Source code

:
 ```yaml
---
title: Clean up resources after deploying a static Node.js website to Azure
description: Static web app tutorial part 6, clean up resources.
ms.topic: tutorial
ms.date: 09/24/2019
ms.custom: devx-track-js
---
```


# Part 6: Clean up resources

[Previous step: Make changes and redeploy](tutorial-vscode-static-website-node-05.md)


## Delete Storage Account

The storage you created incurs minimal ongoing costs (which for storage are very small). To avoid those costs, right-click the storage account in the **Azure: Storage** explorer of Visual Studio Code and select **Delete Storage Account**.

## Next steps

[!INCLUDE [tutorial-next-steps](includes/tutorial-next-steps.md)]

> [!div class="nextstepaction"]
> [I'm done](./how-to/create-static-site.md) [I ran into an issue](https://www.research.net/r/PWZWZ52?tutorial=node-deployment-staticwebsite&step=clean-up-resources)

- _WORK INSTRUCTIONS_: Your answer must be an exact copy of all the entries.

- _YOUR RESPONSE_:
Source code

:
 ```yaml
---
title: Clean up resources after deploying a static Node.js website to Azure
description: Static web app tutorial part 6, clean up resources.
ms.topic: tutorial
ms.date: 09/24/2019
ms.custom: devx-track-js
---
```


# Part 6: Clean up resources

[Previous step: Make changes and redeploy](tutorial-vscode-static-website-node-05.md)


## Delete Storage Account

The storage you created incurs minimal ongoing costs (which for storage are very small). To avoid those costs, right-click the storage account in the **Azure: Storage** explorer of Visual Studio Code and select **Delete Storage Account**.

## Next steps

[!INCLUDE [tutorial-next-steps](includes/tutorial-next-steps.md)]

> [!div class="nextstepaction"]
> [I'm done](./how-to/create-static-site.md) [I ran into an issue](https://www.research.net/r/PWZWZ52?tutorial=node-deployment-staticwebsite&step=clean-up-resources)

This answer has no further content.